Hemmingford was a good team, but we beat them 13-0 on a tight-end screen pass and a pair of field goals. It was a great ending to coaching my first game on the road.
Hemmingford’s playbook was relatively simple, with just a few running plays, and a handful of pass plays. We didn’t have a playbook, instead, the boys had to commit everything to memory at practice.
As Jerry often said, “If you don’t have a playbook, you can’t lose a playbook.”
He was a very wise head coach.
We often complain about the present state of affairs in almost every setting. Modern coaches take more of the brunt of these complaints than just about any other profession, but in truth, old school coaches made the same mistakes, claimed the same breakthroughs as the young guys do today, and were the central topic of discussion at the local barber shop, at the downtown bars, and the local cafes on Saturday morning after games.
The biggest mistake young coaches make is packing a playbook with too many formations, plays, and alignments.
I’ve watched some programs that have so many formations, alignments, plays, and cadences that all they do is generate volumes of procedure penalties and rarely produce a consistent effective offense.
Instead, a handful of running plays aligned with a passing tree that is easy for receivers and quarterbacks to learn, and even easier for coaches to call routes with is the simpler, more effective alternative.
It works at the high school level and it is the only successful way to keep absent-minded, hormone-driven, middle school-age boys in tune with what the coach is trying to do.

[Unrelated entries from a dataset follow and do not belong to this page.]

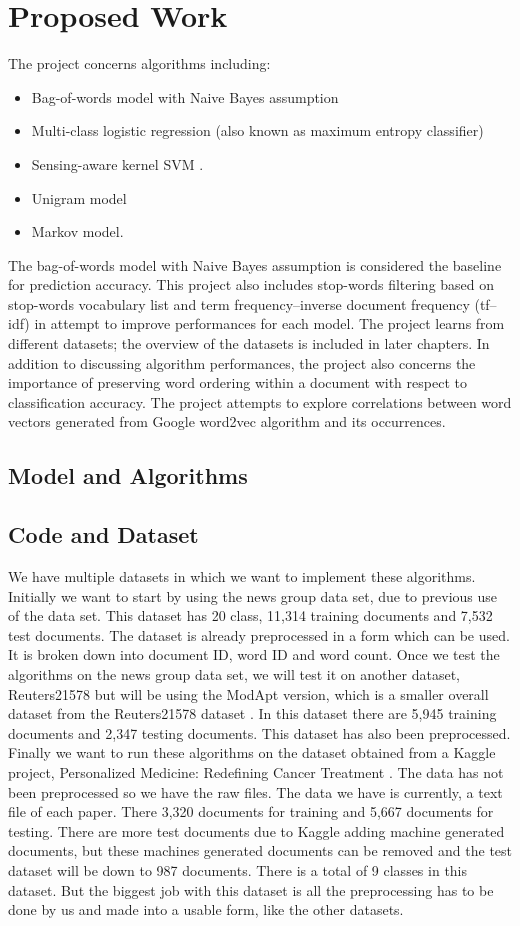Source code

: \documentclass[a4paper, 11pt]{article}
\begin{document}
\section{Proposed Work}
The project concerns algorithms including:
\begin{itemize}
\item Bag-of-words model with Naive Bayes assumption
\item Multi-class logistic regression (also known as maximum entropy classifier)
\item Sensing-aware kernel SVM \cite{ding2014sensing}.
\item Unigram model
\item Markov model.
\end{itemize}
The bag-of-words model with Naive Bayes assumption is considered the baseline for prediction accuracy. This project also includes stop-words filtering based on stop-words vocabulary list and term frequency–inverse document frequency (tf–idf) in attempt to improve performances for each model. The project learns from different datasets; the overview of the datasets is included in later chapters. In addition to discussing algorithm performances, the project also concerns the importance of preserving word ordering within a document with respect to classification accuracy. The project attempts to explore correlations between word vectors generated from Google word2vec algorithm and its occurrences. 
\subsection{Model and Algorithms}

\subsection{Code and Dataset}
We have multiple datasets in which we want to implement these algorithms. Initially we want to start by using the news group data set, due to previous use of the data set. This dataset has 20 class, 11,314 training documents and 7,532 test documents. The dataset is already preprocessed in a form which can be used. It is broken down into document ID, word ID and word count. Once we test the algorithms on the news group data set, we will test it on another dataset, Reuters21578 but will be using the ModApt version, which is a smaller overall dataset from the Reuters21578 dataset \cite{dataset}. In this dataset there are 5,945 training documents and 2,347 testing documents. This dataset has also been preprocessed. Finally we want to run these algorithms on the dataset obtained from a Kaggle project, Personalized Medicine: Redefining Cancer Treatment \cite{kaggledataset}. The data has not been preprocessed so we have the raw files. The data we have is currently, a text file of each paper. There 3,320 documents for training and 5,667 documents for testing. There are more test documents due to Kaggle adding machine generated documents, but these machines generated documents can be removed and the test dataset will be down to 987 documents. There is a total of 9 classes in this dataset. But the biggest job with this dataset is all the preprocessing has to be done by us and made into a usable form, like the other datasets. 
\end{document}
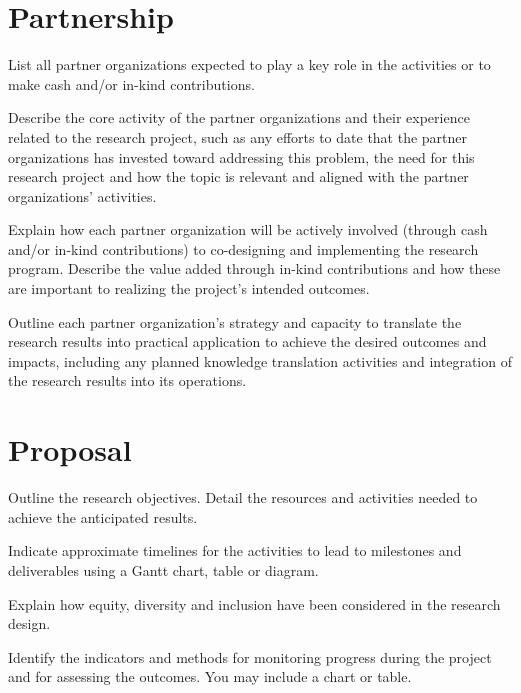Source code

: \documentclass[english]{nserc-alliance}
\begin{document}
\section*{Partnership}
\ifinst\begin{instructions}
\item List all partner organizations expected to play a key role in the activities or to make cash and/or in-kind contributions.
\item Describe the core activity of the partner organizations and their experience related to the research project, such as any efforts to date that the partner organizations has invested toward addressing this problem, the need for this research project and how the topic is relevant and aligned with the partner organizations’ activities.
\item Explain how each partner organization will be actively involved (through cash and/or in-kind contributions) to co-designing and implementing the research program. Describe the value added through in-kind contributions and how these are important to realizing the project’s intended outcomes.
\item Outline each partner organization’s strategy and capacity to translate the research results into practical application to achieve the desired outcomes and impacts, including any planned knowledge translation activities and integration of the research results into its operations.
\end{instructions}\fi


\section*{Proposal}
\ifinst\begin{instructions}
\item Outline the research objectives. Detail the resources and activities needed to achieve the anticipated results.
\item Indicate approximate timelines for the activities to lead to milestones and deliverables using a Gantt chart, table or diagram.
\item Explain how equity, diversity and inclusion have been considered in the research design.
\item Identify the indicators and methods for monitoring progress during the project and for assessing the outcomes. You may include a chart or table.
\end{instructions}\fi
\end{document}
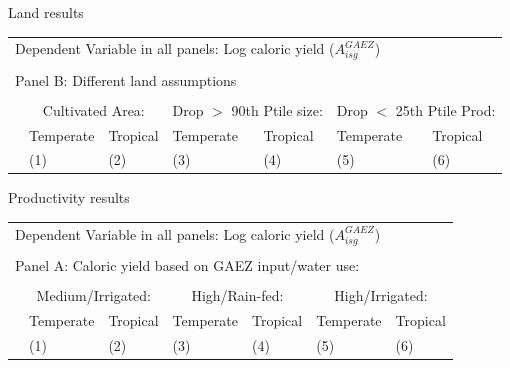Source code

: \documentclass[10pt, xcolor=dvipsnames]{beamer}
\begin{document}
\begin{frame}{Land results}\label{landreg}
{\footnotesize
\begin{tabularx}{\textwidth}{lXXXXXX}
\midrule
\multicolumn{7}{l}{Dependent Variable in all panels: Log caloric yield ($A^{GAEZ}_{isg}$)} \\ \\
\multicolumn{7}{l}{Panel B: Different land assumptions} \\ \\
 & \multicolumn{2}{c}{Cultivated Area:} & \multicolumn{2}{c}{Drop $>$ 90th Ptile size:} & \multicolumn{2}{c}{Drop $<$ 25th Ptile Prod:}\\ \cmidrule(lr){2-3} \cmidrule(lr){4-5} \cmidrule(lr){6-7}
 & Temperate & Tropical & Temperate  & Tropical  & Temperate  & Tropical \\
 & (1) & (2) & (3) & (4) & (5) & (6) \\
\midrule

\midrule
\end{tabularx}
}

\hfill \hyperlink{land}{}
\end{frame}


\begin{frame}{Productivity results}\label{prodreg}
{\footnotesize
\begin{tabularx}{\textwidth}{lXXXXXX}
\midrule
\multicolumn{7}{l}{Dependent Variable in all panels: Log caloric yield ($A^{GAEZ}_{isg}$)} \\ \\
\multicolumn{7}{l}{Panel A: Caloric yield based on GAEZ input/water use:} \\ \\
 & \multicolumn{2}{c}{Medium/Irrigated:} & \multicolumn{2}{c}{High/Rain-fed:} & \multicolumn{2}{c}{High/Irrigated:}\\ \cmidrule(lr){2-3} \cmidrule(lr){4-5} \cmidrule(lr){6-7} 
 & Temperate & Tropical & Temperate  & Tropical  & Temperate  & Tropical \\
 & (1) & (2) & (3) & (4) & (5) & (6) \\
\midrule

\midrule
\end{tabularx}
}

\hfill \hyperlink{prod}{}
\end{frame}
\end{document}
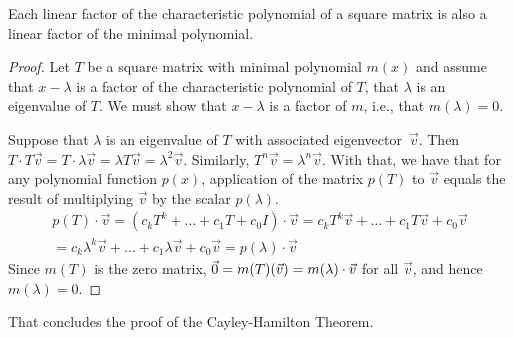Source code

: \begin{lemma}
Each linear factor of the characteristic polynomial of a square matrix
is also a linear factor of the minimal polynomial.
\end{lemma}

\begin{proof}
Let \( T \) be a square matrix with minimal polynomial \( m(x) \) and 
assume that \( x-\lambda \) is a factor of the characteristic polynomial of 
\( T \), that \( \lambda \) is an eigenvalue of \( T \).
We must show that $x-\lambda$ is a factor of $m$, i.e., that 
$m(\lambda)=0$.

Suppose that $\lambda$ is an eigenvalue of $T$ with associated 
eigenvector~$\vec{v}$.
Then
$T\cdot T\vec{v}=T\cdot\lambda\vec{v}=\lambda T\vec{v}=\lambda^2\vec{v}$.
Similarly, $T^n\vec{v}=\lambda^n\vec{v}$.
With that, we have that 
for any polynomial function \( p(x) \), application of the matrix \( p(T) \)
to \( \vec{v} \) equals the result of multiplying \( \vec{v} \) by the scalar
\( p(\lambda) \).
\begin{multline*}
  p(T)\cdot\vec{v}
  =(c_kT^k+\dots+c_1T+c_0I)\cdot\vec{v}
  =c_kT^k\vec{v}+\dots+c_1T\vec{v}+c_0\vec{v}  \\
  =c_k\lambda^k\vec{v}+\dots+c_1\lambda\vec{v}+c_0\vec{v}
  =p(\lambda)\cdot\vec{v}
\end{multline*}
Since \( m(T) \) is the zero matrix,
\( \vec{0}=m(T)(\vec{v})=m(\lambda)\cdot\vec{v} \)
for all $\vec{v}$, and
hence \( m(\lambda)=0 \).
\end{proof}

That concludes the proof of the Cayley-Hamilton Theorem.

I spent the majority of my football coaching career with eighth-grade teams. An eighth-grade team means it’s made of eighth-grade boys, I know that sounds obvious, but if you haven’t had the pleasure of working with a few dozen kids in this age group, you’ve missed out on epic levels of amazement and frustration, with the only way to address that paradox being massive doses of sarcasm.
At the eighth grade level, you can motivate these kids to the point where they’ll try to run through a concrete wall, but at the same time, they’ll forget everything they’ve learned over a two-week period when it matters the most.

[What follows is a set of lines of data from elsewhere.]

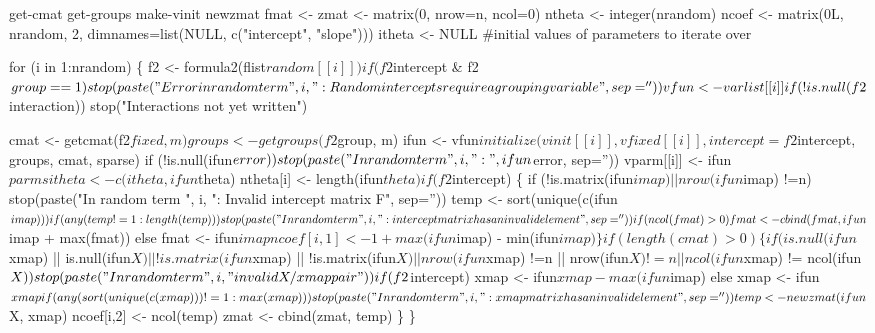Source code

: \documentclass{article}
\begin{document}
\nwenddocs{}\plusendmoddef
\LA{}get-cmat\RA{}
\LA{}get-groups\RA{}
\LA{}make-vinit\RA{}
\LA{}newzmat\RA{}
fmat <- zmat <- matrix(0, nrow=n, ncol=0)
ntheta <- integer(nrandom)
ncoef  <- matrix(0L, nrandom, 2, dimnames=list(NULL, c("intercept", "slope")))
itheta <-  NULL   #initial values of parameters to iterate over

for (i in 1:nrandom) \{
    f2 <- formula2(flist$random[[i]])
    if (f2$intercept & f2$group==1)
        stop(paste("Error in random term ", i, 
                   ": Random intercepts require a grouping variable", sep=''))
    vfun <- varlist[[i]]
    if (!is.null(f2$interaction)) stop("Interactions not yet written")

    cmat <- getcmat(f2$fixed, m)
    groups <- getgroups(f2$group, m)
    ifun <- vfun$initialize(vinit[[i]], vfixed[[i]], intercept=f2$intercept, 
                        groups, cmat, sparse)
    if (!is.null(ifun$error)) 
        stop(paste("In random term ", i, ": ", ifun$error, sep=''))
    vparm[[i]] <- ifun$parms

    itheta <- c(itheta, ifun$theta)
    ntheta[i] <- length(ifun$theta)

    if (f2$intercept) \{
        if (!is.matrix(ifun$imap) || nrow(ifun$imap) !=n) 
            stop(paste("In random term ", i, 
                       ": Invalid intercept matrix F", sep=''))
        temp <- sort(unique(c(ifun$imap)))
        if (any(temp != 1:length(temp)))
            stop(paste("In random term ", i,
                       ": intercept matrix has an invalid element", sep=''))

        if (ncol(fmat) >0) fmat <- cbind(fmat, ifun$imap + max(fmat))
        else fmat <- ifun$imap
        ncoef[i,1] <- 1+ max(ifun$imap) - min(ifun$imap)
        \}

    if (length(cmat)>0) \{
        if (is.null(ifun$xmap) || is.null(ifun$X) ||
            !is.matrix(ifun$xmap) || !is.matrix(ifun$X) ||
            nrow(ifun$xmap) !=n || nrow(ifun$X) != n ||
            ncol(ifun$xmap) != ncol(ifun$X))
            stop(paste("In random term ", i,
                       "invalid X/xmap pair"))
        if (f2$intercept) xmap <- ifun$xmap - max(ifun$imap)
        else xmap <- ifun$xmap
        if (any(sort(unique(c(xmap))) != 1:max(xmap)))
             stop(paste("In random term ", i,
                       ": xmap matrix has an invalid element", sep=''))
        
        temp <- newzmat(ifun$X, xmap)
        ncoef[i,2] <- ncol(temp)
        zmat <- cbind(zmat, temp)
        \}
    \} 
\nwendcode{}\nwdocspar
\end{document}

That’s why you need a simple, uncomplicated set of plays. Not a playbook, heaven forbid, they would probably eat it, but a set of plays they learn through rote in practice, running it, again and again, ad nauseum until they remember it.

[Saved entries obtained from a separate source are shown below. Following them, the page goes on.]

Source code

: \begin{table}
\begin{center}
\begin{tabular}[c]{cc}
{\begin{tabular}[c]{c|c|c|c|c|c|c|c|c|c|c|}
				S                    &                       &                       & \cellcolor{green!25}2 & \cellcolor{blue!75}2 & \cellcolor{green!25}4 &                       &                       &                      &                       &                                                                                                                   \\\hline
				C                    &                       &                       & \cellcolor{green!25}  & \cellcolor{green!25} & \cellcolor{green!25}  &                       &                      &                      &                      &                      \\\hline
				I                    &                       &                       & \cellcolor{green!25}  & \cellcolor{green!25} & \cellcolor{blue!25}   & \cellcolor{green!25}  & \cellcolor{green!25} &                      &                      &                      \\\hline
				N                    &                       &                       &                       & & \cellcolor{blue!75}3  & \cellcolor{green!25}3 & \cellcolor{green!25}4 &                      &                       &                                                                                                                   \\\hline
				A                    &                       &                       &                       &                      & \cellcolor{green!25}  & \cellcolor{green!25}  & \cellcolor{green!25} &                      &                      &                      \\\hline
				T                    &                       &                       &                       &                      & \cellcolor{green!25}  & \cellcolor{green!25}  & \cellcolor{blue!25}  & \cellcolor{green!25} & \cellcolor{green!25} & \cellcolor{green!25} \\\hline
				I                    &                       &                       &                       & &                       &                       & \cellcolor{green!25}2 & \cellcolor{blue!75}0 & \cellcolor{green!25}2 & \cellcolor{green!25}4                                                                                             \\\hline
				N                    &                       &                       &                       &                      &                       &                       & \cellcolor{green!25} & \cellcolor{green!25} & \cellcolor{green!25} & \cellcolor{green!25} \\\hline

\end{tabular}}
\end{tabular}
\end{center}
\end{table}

I had a power play, with a back leading another one through a hole with the linemen double-teaming at the point of attack, with a counter that started just like the power. Simple dives to the interior, a toss sweep, a bootleg by the quarterback, and my favorite, a slotback reverse were the playbook. That’s the entire running arsenal of my teams. Running them to the odd numbers on the left or the even numbers on the right gave you a dozen options. If we did have a playbook it would have easily fit on a single piece of paper with printing on the front and back.
Combine that with a simple passing tree that uses just three numbers to name the routes for three receivers from left to right, or four if you’re in a trips formation or a double-slot and you have a way to call every conceivable pass route.
A passing tree means numbering routes one through nine with each number representing a flag, post, curl, drag, out, in, slant, button hook, or fly pattern. If you had a tight end on the left, and a slot and wide receiver on the right and called a “slot right” 816. The tight end knew he ran a fly or an eight route, the slot ran an out route seven steps and cut hard towards the sideline, a one, and the wide receiver ran a six, a slant, or crossing route across the middle.
These simple instructions won a lot of games, and it was something the boys could easily figure out.
Simplicity is the key. Playbook or no playbook, the opposition can quickly figure out what you’re doing, but they have to stop it. If you execute properly they can know exactly what you’re running in advance and it won’t do them any good, you’ll still get yards,
Jerry also said KISS all the time to the boys, “keep it simple stupid” an acronym we can all live by.